After four movies, The Hunger Games: Mockingjay - Part 2 marks the time to say good-bye to Katniss Everdeen (Jennifer Lawrence) and the rest of Panem. (At least, until Lionsgate figures out a way to continue its hit YA sci-fi franchise.) For now, if you need something else to watch or read, we’ve got some recommendations for The Hunger Games fans to check out next.
Minotaur
Collins was inspired by the ancient Greek myth of Theseus and the Minotaur, which involves young tributes regularly sent into a labyrinth to be devoured by a half-man, half-bull creature. That is, until the hero Theseus offers himself in place of one of the kids so that he may kill the beast. The tale can be found in numerous mythology books, and it’s been depicted onscreen, too, most recently in a 2006 fantasy film also from Lionsgate and starring a young Tom Hardy: Minotaur.
The Running Man
Long before Katniss turned her triumph on a fight-to-the-death game show in a dystopian future to the takedown of the government, Arnold Schwarzenegger played a wrongfully accused man who leads a rebellion against a TV network producing a similarly brutal competition program in a totalitarian future. The difference in this 1987 adaptation of a Stephen King (as Richard Bachman) novel is that the players are convicted criminals and their broadcast deaths are part of the punishment.
Battle Royale
Collins claims she wasn’t familiar with this Japanese novel, nor its comic and film adaptations, when she wrote The Hunger Games. But her setup does seem awfully close to the one written earlier by Koushun Takami: Both books deal with kids being sent to a location by a totalitarian government for a lethal competition where only one victor is supposed to be left alive in the end. Battle Royale features many more players, though, and on the page and on the screen it’s a whole lot bloodier.
Series 7: The Contenders
This indie film features a mock reality show on which randomly selected citizens are forced to hunt each other for a television audience. While most big-screen satires of the gladiatorial nature of modern sports and contests have been set in the future, this one, also shot and presented as if it were an actual reality program, drives the point home by imagining a deadly game show being produced in this day and age.
Capture
And then there’s the actual 2013 reality TV show that involved people hunting one another in a remote forest surrounded by an electronic fence. The CW’s Capture was immediately referred to and also embraced as a “real life Hunger Games.” But it doesn’t feature kids as the competitors, and the hunting is all done with electronics, like Laser Tag.
Brave New World
George Orwell’s 1984 might be a little more famous as far as classic dystopian fiction is concerned and it’s one of Collins’ admitted favorites, but Aldous Huxley’s Brave New World arrived decades earlier and is closer in its view of the future to The Hunger Games. Huxley conceived a world with a population restricted to and defined their designated place, like Katniss is in District 12, and all of them are distracted by entertainment and consumption. The totalitarian state of The Hunger Games is more oppressive and also uses the “entertainment” of the games to put additional fear into its people.
The Most Dangerous Game
Richard Connell’s short story, originally published in 1924, is an influence on many works of dystopian fiction, despite it not being set in the future. The plot concerns a man marooned on a private island owned by a wealthy big-game hunter, who intentionally lures people to his property for the purpose of being his next prey. It’s been directly adapted to the screen a number of times while also inspiring such movies as Predator, Hard Target and Mindhunters.
Winter’s Bone
The Hunger Games made her an international box office sensation, but Jennifer Lawrence was already an Oscar-nominated movie star when she was cast as Katniss, thanks to her breakout performance in this 2010 indie drama. Looking at her role in the Sundance winner, it’s easy to see why she was well suited to play “The Girl on Fire.” Both characters live in mountain country with their single mother and siblings and hunt wild animals to help feed their poor family.

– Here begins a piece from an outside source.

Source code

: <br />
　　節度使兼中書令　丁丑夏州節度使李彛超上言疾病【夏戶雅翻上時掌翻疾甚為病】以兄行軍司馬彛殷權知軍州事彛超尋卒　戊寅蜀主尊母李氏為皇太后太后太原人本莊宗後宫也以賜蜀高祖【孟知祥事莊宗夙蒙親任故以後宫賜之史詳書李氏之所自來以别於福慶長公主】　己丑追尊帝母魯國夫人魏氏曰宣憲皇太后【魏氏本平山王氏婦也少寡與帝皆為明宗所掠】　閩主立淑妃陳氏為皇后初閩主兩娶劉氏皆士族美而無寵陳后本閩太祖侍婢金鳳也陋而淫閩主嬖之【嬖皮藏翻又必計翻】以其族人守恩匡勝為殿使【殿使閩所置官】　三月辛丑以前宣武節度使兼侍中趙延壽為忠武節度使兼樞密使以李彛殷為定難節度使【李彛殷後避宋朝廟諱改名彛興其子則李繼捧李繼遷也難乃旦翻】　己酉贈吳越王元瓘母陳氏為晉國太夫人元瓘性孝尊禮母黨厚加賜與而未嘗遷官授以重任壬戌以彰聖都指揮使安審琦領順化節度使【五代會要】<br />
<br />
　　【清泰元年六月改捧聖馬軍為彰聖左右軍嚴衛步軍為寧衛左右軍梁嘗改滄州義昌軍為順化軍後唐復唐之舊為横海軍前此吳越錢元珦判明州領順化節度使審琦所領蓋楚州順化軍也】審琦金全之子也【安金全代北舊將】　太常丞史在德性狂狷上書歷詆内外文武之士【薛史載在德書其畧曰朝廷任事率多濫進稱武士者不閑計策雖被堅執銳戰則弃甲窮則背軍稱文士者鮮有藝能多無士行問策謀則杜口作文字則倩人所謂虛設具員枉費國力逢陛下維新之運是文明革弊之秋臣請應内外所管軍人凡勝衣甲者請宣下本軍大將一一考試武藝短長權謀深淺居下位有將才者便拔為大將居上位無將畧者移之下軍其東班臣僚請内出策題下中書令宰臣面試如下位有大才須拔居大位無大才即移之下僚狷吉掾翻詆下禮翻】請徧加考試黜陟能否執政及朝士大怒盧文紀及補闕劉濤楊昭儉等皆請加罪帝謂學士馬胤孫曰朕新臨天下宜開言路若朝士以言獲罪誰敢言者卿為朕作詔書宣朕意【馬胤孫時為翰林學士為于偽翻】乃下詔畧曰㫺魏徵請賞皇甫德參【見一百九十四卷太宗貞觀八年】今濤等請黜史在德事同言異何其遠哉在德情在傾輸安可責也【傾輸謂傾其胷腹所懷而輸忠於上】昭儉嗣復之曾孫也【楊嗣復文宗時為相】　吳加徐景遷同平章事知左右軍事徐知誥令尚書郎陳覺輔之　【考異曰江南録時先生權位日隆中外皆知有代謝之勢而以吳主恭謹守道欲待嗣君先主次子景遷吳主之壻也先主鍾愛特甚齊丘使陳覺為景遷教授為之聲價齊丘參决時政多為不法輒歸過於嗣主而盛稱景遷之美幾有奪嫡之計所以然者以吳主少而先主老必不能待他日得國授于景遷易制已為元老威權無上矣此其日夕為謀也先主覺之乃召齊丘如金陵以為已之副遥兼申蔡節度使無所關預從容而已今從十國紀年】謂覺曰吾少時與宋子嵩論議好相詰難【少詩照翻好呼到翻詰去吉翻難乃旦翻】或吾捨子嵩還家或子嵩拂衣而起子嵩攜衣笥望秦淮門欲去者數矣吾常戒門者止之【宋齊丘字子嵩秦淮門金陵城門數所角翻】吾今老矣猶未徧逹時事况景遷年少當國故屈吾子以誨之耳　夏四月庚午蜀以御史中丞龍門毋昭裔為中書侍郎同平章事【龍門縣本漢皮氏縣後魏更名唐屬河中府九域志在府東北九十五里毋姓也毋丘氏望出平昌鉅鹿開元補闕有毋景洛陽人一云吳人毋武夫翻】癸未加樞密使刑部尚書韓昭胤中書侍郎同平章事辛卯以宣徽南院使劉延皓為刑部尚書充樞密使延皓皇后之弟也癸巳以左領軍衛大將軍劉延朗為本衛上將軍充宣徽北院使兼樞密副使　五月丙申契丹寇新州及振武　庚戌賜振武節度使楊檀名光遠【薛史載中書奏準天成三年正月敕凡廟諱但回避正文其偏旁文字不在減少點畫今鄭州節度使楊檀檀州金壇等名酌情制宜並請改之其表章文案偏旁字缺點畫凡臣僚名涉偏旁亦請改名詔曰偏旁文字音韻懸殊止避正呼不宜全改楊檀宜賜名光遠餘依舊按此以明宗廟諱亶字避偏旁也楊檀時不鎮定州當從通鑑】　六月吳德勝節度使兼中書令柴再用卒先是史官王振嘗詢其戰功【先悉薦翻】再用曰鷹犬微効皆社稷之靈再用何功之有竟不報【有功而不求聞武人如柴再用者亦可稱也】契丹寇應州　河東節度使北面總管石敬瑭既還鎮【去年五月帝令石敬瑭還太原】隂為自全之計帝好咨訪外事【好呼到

The Adventures of Robin Hood
With her talent for archery and eventual takedown of her nation’s oppressive and greedy ruling powers, Katniss is a kind of Robin Hood of the future. While there are plenty of movies based on the legendary robber of the rich and giver of the poor, this 1938 adaptation starring Errol Flynn as Robin still holds up as the most entertaining. But if you want something even closer, specifically with a female action hero, there’s Disney’s 2001 made-for-TV feature Princess of Thieves, which stars Keira Knightley as Robin Hood’s daughter, Gwyn.
The Hobbit Games
There are a lot of Hunger Games spoofs, some of them short and solely for an Internet audience, others feature-length comedies released in theaters. This one, a short film in the form of a fake trailer, mashes the franchise with another: The Hobbit. And it’s arguably the funniest of all the parodies. It also might introduce some of you to Peter Jackson’s Middle-earth movies, and those should occupy a good amount of your time, maybe enough to last you until they remake The Hunger Games.